## WHAT TO PRODUCE:
Each line in the records below, from the one that contains "Y, por supuesto, mientras" to the one that contains "filósofo para dormir.", should be reproduced exactly, the first and last included.

Dataset entries

====

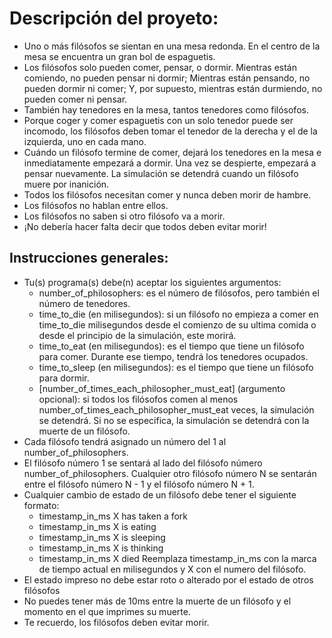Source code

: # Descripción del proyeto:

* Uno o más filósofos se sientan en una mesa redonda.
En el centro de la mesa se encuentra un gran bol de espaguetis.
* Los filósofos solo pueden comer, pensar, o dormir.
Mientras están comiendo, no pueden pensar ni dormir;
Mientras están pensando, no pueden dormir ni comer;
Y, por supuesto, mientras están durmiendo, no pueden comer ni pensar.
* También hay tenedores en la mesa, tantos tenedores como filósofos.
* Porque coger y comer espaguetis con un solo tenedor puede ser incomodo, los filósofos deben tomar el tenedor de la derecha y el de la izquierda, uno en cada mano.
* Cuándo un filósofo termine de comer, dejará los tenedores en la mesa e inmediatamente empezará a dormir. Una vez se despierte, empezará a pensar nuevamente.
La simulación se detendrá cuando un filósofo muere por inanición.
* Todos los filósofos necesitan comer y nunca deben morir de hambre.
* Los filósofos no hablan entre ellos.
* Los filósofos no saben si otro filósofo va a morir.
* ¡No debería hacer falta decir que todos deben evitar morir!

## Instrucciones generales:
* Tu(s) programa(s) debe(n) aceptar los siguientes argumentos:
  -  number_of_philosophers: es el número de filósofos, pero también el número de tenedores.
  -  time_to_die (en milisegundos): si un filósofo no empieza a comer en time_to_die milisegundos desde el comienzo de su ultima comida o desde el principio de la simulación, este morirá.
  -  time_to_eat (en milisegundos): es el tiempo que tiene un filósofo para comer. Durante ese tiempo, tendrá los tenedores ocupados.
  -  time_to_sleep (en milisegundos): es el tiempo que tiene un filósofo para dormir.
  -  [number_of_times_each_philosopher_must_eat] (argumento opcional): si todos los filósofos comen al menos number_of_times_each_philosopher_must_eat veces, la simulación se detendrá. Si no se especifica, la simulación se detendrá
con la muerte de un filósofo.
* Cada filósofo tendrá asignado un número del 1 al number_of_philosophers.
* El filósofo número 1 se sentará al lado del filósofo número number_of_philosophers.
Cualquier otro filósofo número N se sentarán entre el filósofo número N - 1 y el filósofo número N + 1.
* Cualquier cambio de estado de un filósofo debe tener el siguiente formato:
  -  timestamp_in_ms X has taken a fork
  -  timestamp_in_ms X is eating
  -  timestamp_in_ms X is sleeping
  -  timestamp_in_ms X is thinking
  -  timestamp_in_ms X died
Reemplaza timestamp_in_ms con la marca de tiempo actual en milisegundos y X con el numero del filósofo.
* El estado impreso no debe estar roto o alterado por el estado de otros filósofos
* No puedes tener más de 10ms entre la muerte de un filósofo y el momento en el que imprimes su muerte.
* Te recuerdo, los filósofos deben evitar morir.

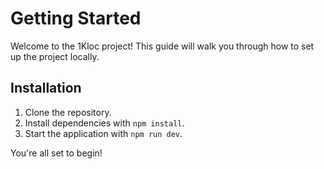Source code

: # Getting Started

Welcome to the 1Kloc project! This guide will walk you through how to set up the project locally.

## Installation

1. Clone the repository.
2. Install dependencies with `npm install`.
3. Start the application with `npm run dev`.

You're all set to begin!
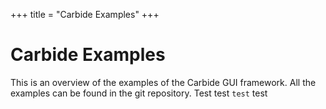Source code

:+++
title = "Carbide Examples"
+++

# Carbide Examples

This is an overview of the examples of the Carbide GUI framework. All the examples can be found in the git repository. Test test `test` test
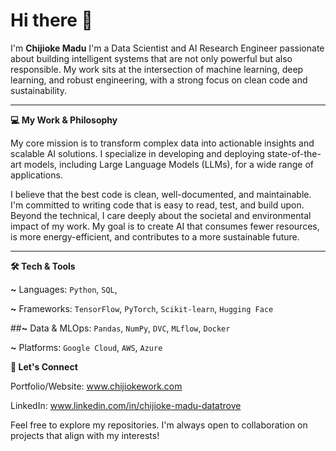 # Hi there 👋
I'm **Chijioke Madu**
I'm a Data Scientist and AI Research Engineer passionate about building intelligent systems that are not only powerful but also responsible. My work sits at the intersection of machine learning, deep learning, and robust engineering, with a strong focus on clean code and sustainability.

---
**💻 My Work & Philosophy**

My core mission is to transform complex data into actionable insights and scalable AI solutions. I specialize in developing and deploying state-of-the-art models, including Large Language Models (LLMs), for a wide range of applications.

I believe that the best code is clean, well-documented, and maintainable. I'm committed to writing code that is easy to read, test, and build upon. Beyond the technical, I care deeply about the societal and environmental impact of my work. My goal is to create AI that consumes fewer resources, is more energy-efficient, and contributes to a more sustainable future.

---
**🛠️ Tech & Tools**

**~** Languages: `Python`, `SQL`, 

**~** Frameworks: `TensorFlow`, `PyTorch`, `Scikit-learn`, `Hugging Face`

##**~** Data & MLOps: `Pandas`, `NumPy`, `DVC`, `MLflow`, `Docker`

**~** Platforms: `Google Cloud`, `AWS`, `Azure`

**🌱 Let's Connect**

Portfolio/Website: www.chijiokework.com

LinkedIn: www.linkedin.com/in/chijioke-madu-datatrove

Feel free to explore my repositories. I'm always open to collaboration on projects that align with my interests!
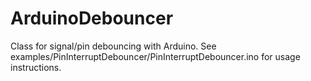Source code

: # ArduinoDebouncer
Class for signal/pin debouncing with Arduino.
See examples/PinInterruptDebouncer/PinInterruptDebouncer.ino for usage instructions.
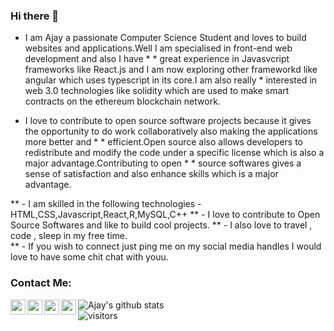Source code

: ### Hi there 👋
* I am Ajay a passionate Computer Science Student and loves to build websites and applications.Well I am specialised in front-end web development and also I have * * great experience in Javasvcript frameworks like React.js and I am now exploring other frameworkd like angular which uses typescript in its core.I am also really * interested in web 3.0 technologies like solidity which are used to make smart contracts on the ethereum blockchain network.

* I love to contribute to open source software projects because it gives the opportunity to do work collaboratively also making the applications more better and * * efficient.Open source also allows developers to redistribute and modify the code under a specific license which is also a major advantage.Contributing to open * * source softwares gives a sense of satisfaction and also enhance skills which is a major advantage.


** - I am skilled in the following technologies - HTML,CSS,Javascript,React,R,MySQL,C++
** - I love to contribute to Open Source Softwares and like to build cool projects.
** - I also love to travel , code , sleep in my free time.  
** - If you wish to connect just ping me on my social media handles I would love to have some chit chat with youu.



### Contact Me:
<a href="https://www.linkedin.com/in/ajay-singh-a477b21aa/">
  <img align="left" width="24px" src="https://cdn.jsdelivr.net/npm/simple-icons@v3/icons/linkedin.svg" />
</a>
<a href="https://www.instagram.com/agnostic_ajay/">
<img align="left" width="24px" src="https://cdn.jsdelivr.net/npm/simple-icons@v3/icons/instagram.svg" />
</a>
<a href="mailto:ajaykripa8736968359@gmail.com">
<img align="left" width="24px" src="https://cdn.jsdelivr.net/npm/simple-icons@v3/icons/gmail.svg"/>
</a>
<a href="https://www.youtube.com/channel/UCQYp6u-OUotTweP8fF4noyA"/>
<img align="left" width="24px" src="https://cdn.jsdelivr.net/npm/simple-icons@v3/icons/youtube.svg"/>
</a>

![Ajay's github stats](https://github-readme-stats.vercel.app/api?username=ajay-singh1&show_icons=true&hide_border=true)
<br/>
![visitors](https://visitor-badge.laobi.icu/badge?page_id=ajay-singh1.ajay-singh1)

====

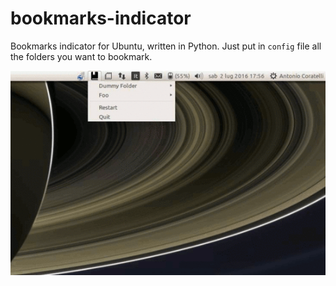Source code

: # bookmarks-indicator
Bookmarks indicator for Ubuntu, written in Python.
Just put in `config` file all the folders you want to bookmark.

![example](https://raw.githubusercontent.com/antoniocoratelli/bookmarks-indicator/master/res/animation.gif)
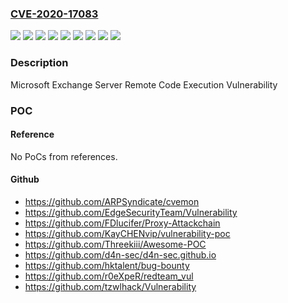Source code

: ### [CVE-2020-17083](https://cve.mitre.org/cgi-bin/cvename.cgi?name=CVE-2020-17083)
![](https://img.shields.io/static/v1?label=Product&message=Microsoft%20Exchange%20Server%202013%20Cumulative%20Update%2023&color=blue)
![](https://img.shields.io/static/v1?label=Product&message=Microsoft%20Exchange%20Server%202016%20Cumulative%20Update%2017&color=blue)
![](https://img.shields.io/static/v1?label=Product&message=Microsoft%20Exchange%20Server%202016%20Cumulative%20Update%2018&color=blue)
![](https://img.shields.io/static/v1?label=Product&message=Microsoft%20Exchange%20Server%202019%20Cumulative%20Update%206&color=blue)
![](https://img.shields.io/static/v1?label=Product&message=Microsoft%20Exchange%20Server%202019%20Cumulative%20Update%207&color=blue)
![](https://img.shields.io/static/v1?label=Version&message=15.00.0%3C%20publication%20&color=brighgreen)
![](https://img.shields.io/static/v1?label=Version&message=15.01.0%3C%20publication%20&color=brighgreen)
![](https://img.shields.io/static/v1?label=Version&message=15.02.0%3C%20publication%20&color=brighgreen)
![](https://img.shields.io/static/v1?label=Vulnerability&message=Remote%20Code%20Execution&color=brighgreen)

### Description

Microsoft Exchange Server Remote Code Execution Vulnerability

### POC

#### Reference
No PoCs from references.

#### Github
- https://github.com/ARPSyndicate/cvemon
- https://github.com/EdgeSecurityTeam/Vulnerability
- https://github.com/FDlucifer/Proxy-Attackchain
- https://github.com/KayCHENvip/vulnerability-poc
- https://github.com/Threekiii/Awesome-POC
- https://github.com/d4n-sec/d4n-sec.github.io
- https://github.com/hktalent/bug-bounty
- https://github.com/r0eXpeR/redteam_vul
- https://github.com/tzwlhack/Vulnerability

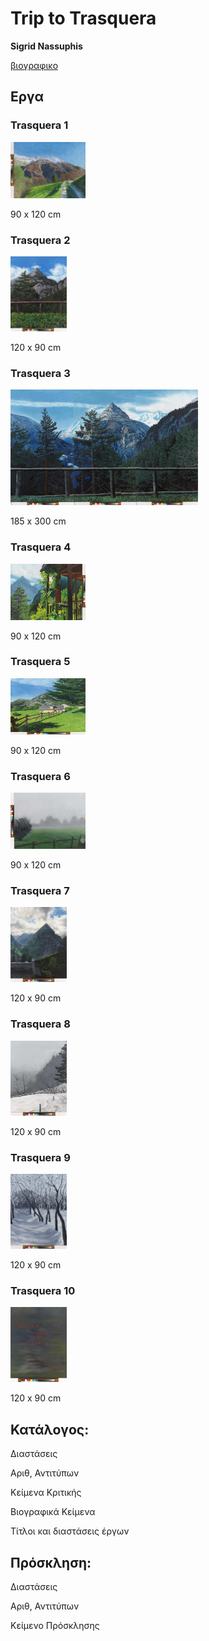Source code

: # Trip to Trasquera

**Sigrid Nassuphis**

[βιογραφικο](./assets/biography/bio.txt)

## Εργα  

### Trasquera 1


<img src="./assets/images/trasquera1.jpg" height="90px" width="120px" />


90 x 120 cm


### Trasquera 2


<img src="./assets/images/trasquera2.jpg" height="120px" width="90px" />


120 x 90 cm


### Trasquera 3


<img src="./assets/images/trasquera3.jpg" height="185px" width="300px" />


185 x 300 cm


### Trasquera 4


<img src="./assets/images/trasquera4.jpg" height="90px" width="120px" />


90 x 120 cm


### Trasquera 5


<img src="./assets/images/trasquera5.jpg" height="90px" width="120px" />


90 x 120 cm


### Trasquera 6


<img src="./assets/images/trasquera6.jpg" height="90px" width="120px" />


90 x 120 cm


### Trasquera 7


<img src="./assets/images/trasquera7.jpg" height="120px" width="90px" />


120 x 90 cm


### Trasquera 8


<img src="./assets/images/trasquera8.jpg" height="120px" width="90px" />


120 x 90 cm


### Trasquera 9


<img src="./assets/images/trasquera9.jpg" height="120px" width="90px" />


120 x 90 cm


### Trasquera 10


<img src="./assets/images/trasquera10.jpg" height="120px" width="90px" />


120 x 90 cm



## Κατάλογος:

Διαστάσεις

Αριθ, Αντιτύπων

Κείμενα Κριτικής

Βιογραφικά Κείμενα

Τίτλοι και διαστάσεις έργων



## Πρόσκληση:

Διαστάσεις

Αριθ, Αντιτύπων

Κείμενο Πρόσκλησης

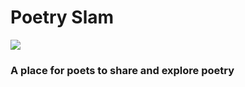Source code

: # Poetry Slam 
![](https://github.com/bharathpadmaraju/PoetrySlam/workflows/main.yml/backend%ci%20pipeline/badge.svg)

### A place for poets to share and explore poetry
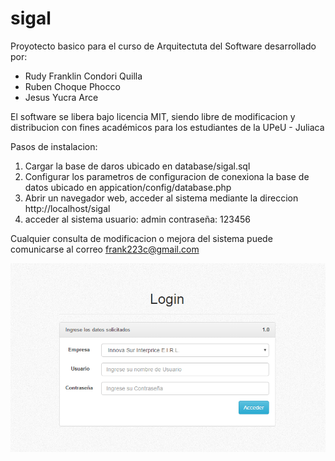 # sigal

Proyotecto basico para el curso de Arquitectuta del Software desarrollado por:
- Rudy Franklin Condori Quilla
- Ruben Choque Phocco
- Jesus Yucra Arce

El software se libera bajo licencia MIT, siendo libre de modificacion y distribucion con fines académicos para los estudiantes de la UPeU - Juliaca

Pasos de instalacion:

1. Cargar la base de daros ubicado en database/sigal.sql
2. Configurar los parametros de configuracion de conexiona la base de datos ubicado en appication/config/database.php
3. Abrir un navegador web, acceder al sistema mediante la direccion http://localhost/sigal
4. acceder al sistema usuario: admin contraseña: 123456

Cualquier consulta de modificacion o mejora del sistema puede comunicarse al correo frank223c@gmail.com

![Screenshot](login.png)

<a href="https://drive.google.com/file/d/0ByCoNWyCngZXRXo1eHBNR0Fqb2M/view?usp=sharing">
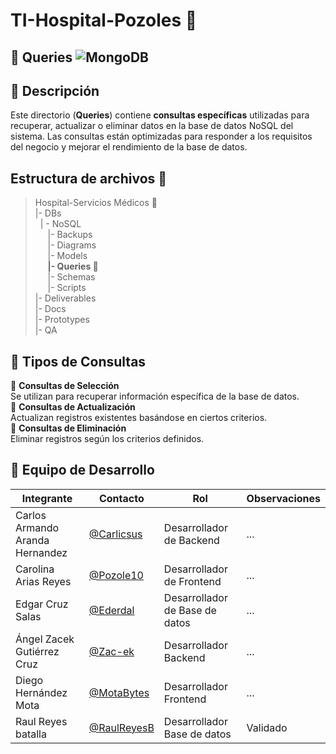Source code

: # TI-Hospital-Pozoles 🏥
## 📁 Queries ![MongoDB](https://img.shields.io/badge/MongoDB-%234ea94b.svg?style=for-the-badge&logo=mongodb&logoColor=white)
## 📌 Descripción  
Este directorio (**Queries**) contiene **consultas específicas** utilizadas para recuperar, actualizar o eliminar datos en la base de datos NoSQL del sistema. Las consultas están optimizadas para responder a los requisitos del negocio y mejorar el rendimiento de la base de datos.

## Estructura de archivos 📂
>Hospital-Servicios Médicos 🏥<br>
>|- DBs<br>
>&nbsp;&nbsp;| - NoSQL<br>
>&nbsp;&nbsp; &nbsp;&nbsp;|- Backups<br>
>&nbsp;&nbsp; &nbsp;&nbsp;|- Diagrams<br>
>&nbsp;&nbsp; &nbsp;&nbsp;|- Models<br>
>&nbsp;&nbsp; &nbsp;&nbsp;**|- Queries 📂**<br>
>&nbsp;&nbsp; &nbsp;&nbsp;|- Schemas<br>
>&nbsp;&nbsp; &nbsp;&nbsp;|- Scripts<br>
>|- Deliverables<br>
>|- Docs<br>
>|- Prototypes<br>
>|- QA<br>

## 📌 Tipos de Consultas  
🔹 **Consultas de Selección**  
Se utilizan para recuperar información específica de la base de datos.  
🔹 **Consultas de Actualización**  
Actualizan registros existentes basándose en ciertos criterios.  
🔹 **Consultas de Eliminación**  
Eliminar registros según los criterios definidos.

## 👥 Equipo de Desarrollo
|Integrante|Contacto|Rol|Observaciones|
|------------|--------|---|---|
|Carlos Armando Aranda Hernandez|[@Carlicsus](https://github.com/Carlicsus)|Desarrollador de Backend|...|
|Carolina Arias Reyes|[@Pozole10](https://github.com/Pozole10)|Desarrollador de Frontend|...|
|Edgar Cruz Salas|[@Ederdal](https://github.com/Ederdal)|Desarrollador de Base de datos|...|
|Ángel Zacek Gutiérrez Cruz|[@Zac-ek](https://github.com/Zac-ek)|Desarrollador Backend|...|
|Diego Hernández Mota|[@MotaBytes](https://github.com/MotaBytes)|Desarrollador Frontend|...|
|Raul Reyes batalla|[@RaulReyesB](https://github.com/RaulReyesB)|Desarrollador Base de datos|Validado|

====

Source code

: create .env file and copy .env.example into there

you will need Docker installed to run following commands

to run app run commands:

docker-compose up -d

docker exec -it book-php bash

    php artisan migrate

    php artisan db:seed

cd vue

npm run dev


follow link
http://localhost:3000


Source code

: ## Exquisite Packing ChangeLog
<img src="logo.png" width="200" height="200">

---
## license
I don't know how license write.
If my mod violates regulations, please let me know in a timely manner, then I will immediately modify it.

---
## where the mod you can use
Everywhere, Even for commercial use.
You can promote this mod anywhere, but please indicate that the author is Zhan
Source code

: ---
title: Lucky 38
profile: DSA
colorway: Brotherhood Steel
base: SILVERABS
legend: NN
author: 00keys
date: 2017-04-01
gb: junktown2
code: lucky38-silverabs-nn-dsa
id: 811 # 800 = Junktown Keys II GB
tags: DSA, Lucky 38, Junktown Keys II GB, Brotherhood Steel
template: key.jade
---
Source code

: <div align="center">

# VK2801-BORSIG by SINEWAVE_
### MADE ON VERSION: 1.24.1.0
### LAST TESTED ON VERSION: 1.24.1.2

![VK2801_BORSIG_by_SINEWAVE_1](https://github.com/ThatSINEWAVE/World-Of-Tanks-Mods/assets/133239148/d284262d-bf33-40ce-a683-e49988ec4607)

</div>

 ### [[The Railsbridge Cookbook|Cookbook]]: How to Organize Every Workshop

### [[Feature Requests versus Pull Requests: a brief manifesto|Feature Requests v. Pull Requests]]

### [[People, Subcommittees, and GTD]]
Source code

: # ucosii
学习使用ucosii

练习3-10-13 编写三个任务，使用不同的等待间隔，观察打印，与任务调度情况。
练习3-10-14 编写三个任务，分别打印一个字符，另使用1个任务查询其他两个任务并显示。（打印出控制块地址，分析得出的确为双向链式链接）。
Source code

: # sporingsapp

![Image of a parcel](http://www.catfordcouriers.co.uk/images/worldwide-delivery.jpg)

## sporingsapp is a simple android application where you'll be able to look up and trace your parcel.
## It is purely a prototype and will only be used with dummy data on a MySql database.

====

## PROBLEM SOLUTION:
Y, por supuesto, mientras están durmiendo, no pueden comer ni pensar.
* También hay tenedores en la mesa, tantos tenedores como filósofos.
* Porque coger y comer espaguetis con un solo tenedor puede ser incomodo, los filósofos deben tomar el tenedor de la derecha y el de la izquierda, uno en cada mano.
* Cuándo un filósofo termine de comer, dejará los tenedores en la mesa e inmediatamente empezará a dormir. Una vez se despierte, empezará a pensar nuevamente.
La simulación se detendrá cuando un filósofo muere por inanición.
* Todos los filósofos necesitan comer y nunca deben morir de hambre.
* Los filósofos no hablan entre ellos.
* Los filósofos no saben si otro filósofo va a morir.
* ¡No debería hacer falta decir que todos deben evitar morir!

## Instrucciones generales:
* Tu(s) programa(s) debe(n) aceptar los siguientes argumentos:
  -  number_of_philosophers: es el número de filósofos, pero también el número de tenedores.
  -  time_to_die (en milisegundos): si un filósofo no empieza a comer en time_to_die milisegundos desde el comienzo de su ultima comida o desde el principio de la simulación, este morirá.
  -  time_to_eat (en milisegundos): es el tiempo que tiene un filósofo para comer. Durante ese tiempo, tendrá los tenedores ocupados.
  -  time_to_sleep (en milisegundos): es el tiempo que tiene un filósofo para dormir.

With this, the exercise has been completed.